To do
Lines below starting with the line with "A later authorized" and going on through the line with "An uncertainty report" must be output exactly; the rest of the records must be left out.

*** Information provided Section Begins ***

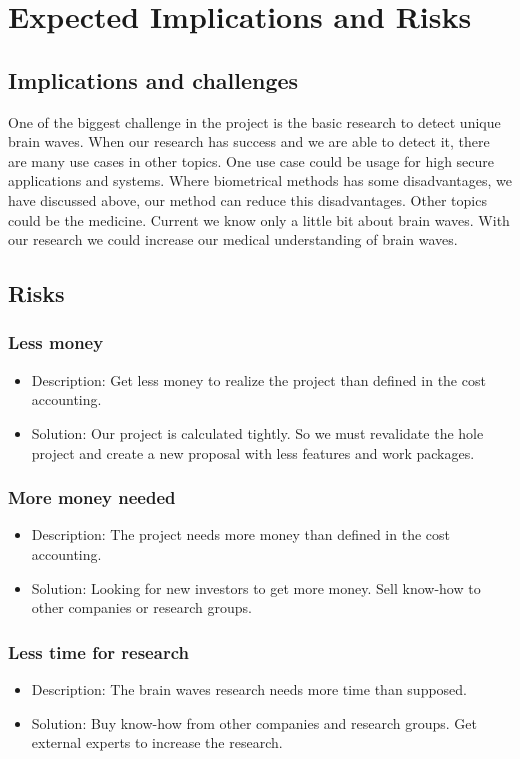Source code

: \section{Expected Implications and Risks}
\label{sect:implication-risk}

\subsection*{Implications and challenges}
One of the biggest challenge in the project is the basic research to detect unique brain waves. When our research has success and we are able to detect it, there are many use cases in other topics. One use case could be usage for high secure applications and systems. Where biometrical methods has some disadvantages, we have discussed above, our method can reduce this disadvantages.
Other topics could be the medicine. Current we know only a little bit about brain waves. With our research we could increase our medical understanding of brain waves.

\subsection*{Risks}

\subsubsection*{Less money}
\begin{itemize}
 \item Description: Get less money to realize the project than defined in the cost accounting.
 \item Solution: Our project is calculated tightly. So we must revalidate the hole project and create a new proposal with less features and work packages.
\end{itemize}

\subsubsection*{More money needed}
\begin{itemize}
 \item Description: The project needs more money than defined in the cost accounting.
 \item Solution: Looking for new investors to get more money. Sell know-how to other companies or research groups.
\end{itemize}

\subsubsection*{Less time for research}
\begin{itemize}
 \item Description: The brain waves research needs more time than supposed.
 \item Solution: Buy know-how from other companies and research groups. Get external experts to increase the research.
\end{itemize}

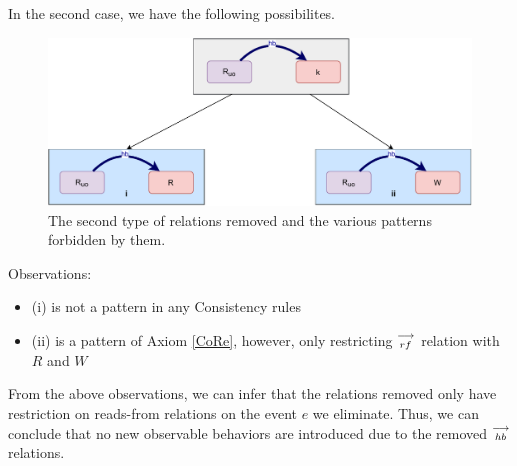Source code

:         In the second case, we have the following possibilites.
        \begin{figure}[H]
            \centering
            \includegraphics[scale=0.5]{6.Elimination/1.ValidEliminationCandidate/ReadElimProof/ProofParts/Part4_Case2.pdf}
            \caption{The second type of relations removed and the various patterns forbidden by them.}
        \end{figure}

        Observations:
        \begin{itemize}
            \item (i) is not a pattern in any Consistency rules
            \item (ii) is a pattern of Axiom \ref{CoRe}, however, only restricting $\stackrel{\longrightarrow}{_{rf}}$ relation with $R$ and $W$
        \end{itemize}

        From the above observations, we can infer that the relations removed only have restriction on reads-from relations on the event $e$ we eliminate. Thus, we can conclude that no new observable behaviors are introduced due to the removed $\stackrel{\longrightarrow}{_{hb}}$ relations. 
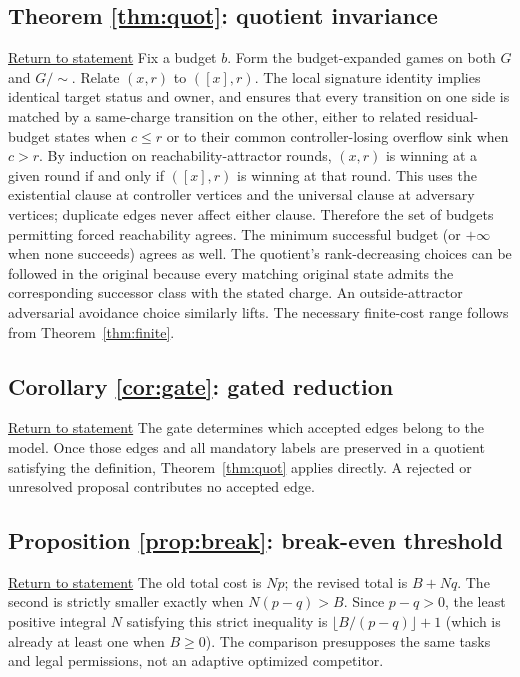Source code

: \documentclass[11pt,letterpaper]{article}
\theoremstyle{definition}
\theoremstyle{remark}
\newcommand{\backstatement}[1]{\hyperlink{stmt:#1}{\footnotesize Return to statement}}
\begin{document}
\hypertarget{proof:quot}{}\subsection*{Theorem \ref{thm:quot}: quotient invariance} \backstatement{quot}
Fix a budget $b$. Form the budget-expanded games on both $G$ and $G/{\sim}$. Relate $(x,r)$ to $([x],r)$. The local signature identity implies identical target status and owner, and ensures that every transition on one side is matched by a same-charge transition on the other, either to related residual-budget states when $c\le r$ or to their common controller-losing overflow sink when $c>r$. By induction on reachability-attractor rounds, $(x,r)$ is winning at a given round if and only if $([x],r)$ is winning at that round. This uses the existential clause at controller vertices and the universal clause at adversary vertices; duplicate edges never affect either clause. Therefore the set of budgets permitting forced reachability agrees. The minimum successful budget (or $+\infty$ when none succeeds) agrees as well. The quotient's rank-decreasing choices can be followed in the original because every matching original state admits the corresponding successor class with the stated charge. An outside-attractor adversarial avoidance choice similarly lifts. The necessary finite-cost range follows from Theorem~\ref{thm:finite}.

\hypertarget{proof:gate}{}\subsection*{Corollary \ref{cor:gate}: gated reduction} \backstatement{gate}
The gate determines which accepted edges belong to the model. Once those edges and all mandatory labels are preserved in a quotient satisfying the definition, Theorem~\ref{thm:quot} applies directly. A rejected or unresolved proposal contributes no accepted edge.

\hypertarget{proof:break}{}\subsection*{Proposition \ref{prop:break}: break-even threshold} \backstatement{break}
The old total cost is $Np$; the revised total is $B+Nq$. The second is strictly smaller exactly when $N(p-q)>B$. Since $p-q>0$, the least positive integral $N$ satisfying this strict inequality is $\lfloor B/(p-q)\rfloor+1$ (which is already at least one when $B\ge0$). The comparison presupposes the same tasks and legal permissions, not an adaptive optimized competitor.
\end{document}
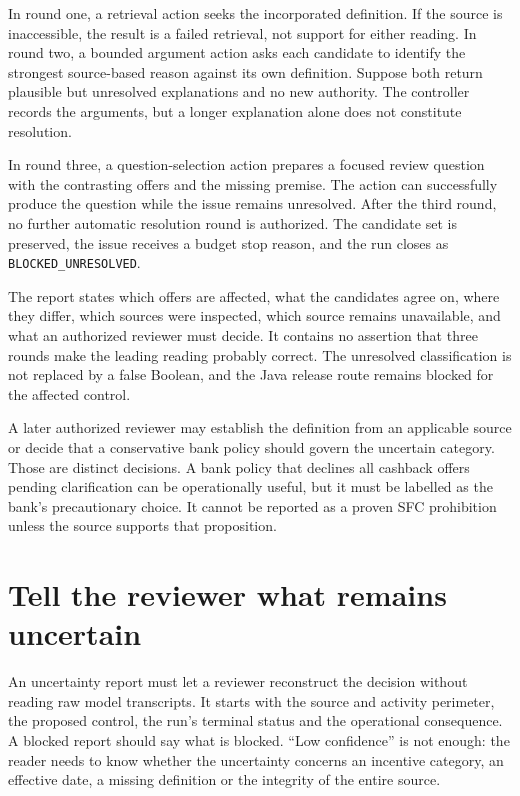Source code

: In round one, a retrieval action seeks the incorporated definition. If the source
is inaccessible, the result is a failed retrieval, not support for either
reading. In round two, a bounded argument action asks each candidate to identify
the strongest source-based reason against its own definition. Suppose both
return plausible but unresolved explanations and no new authority. The controller
records the arguments, but a longer explanation alone does not constitute
resolution.


In round three, a question-selection action prepares a focused review question
with the contrasting offers and the missing premise. The action can successfully
produce the question while the issue remains unresolved. After the third round,
no further automatic resolution round is authorized. The candidate set is
preserved, the issue receives a budget stop reason, and the run closes as
\texttt{BLOCKED\_UNRESOLVED}.

The report states which offers are affected, what the candidates agree on, where
they differ, which sources were inspected, which source remains unavailable, and
what an authorized reviewer must decide. It contains no assertion that three
rounds make the leading reading probably correct. The unresolved classification
is not replaced by a false Boolean, and the Java release route remains blocked
for the affected control.

A later authorized reviewer may establish the definition from an applicable
source or decide that a conservative bank policy should govern the uncertain
category. Those are distinct decisions. A bank policy that declines all cashback
offers pending clarification can be operationally useful, but it must be labelled
as the bank's precautionary choice. It cannot be reported as a proven SFC
prohibition unless the source supports that proposition.

\section{Tell the reviewer what remains uncertain}
\label{merge:M06:22}


An uncertainty report must let a reviewer reconstruct the decision without
reading raw model transcripts. It starts with the source and activity perimeter,
the proposed control, the run's terminal status and the operational consequence.
A blocked report should say what is blocked. ``Low confidence'' is not enough:
the reader needs to know whether the uncertainty concerns an incentive category,
an effective date, a missing definition or the integrity of the entire source.

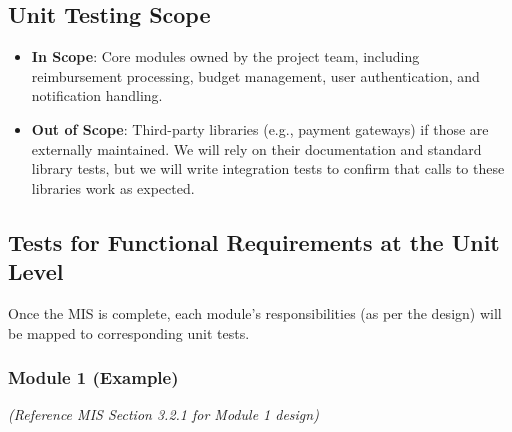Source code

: \documentclass[12pt, titlepage]{article}
\begin{document}
\subsection{Unit Testing Scope}
\begin{itemize}
    \item \textbf{In Scope}: Core modules owned by the project team, including reimbursement processing, budget management, user authentication, and notification handling.
    \item \textbf{Out of Scope}: Third-party libraries (e.g., payment gateways) if those are externally maintained. We will rely on their documentation and standard library tests, but we will write integration tests to confirm that calls to these libraries work as expected.
\end{itemize}

\subsection{Tests for Functional Requirements at the Unit Level}
Once the MIS is complete, each module’s responsibilities (as per the design) will be mapped to corresponding unit tests. 

\subsubsection{Module 1 (Example)}
\textit{(Reference MIS Section 3.2.1 for Module 1 design)}
\end{document}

*** Information provided Section Ends ***

Your solution
A later authorized reviewer may establish the definition from an applicable
source or decide that a conservative bank policy should govern the uncertain
category. Those are distinct decisions. A bank policy that declines all cashback
offers pending clarification can be operationally useful, but it must be labelled
as the bank's precautionary choice. It cannot be reported as a proven SFC
prohibition unless the source supports that proposition.

\section{Tell the reviewer what remains uncertain}
\label{merge:M06:22}


An uncertainty report must let a reviewer reconstruct the decision without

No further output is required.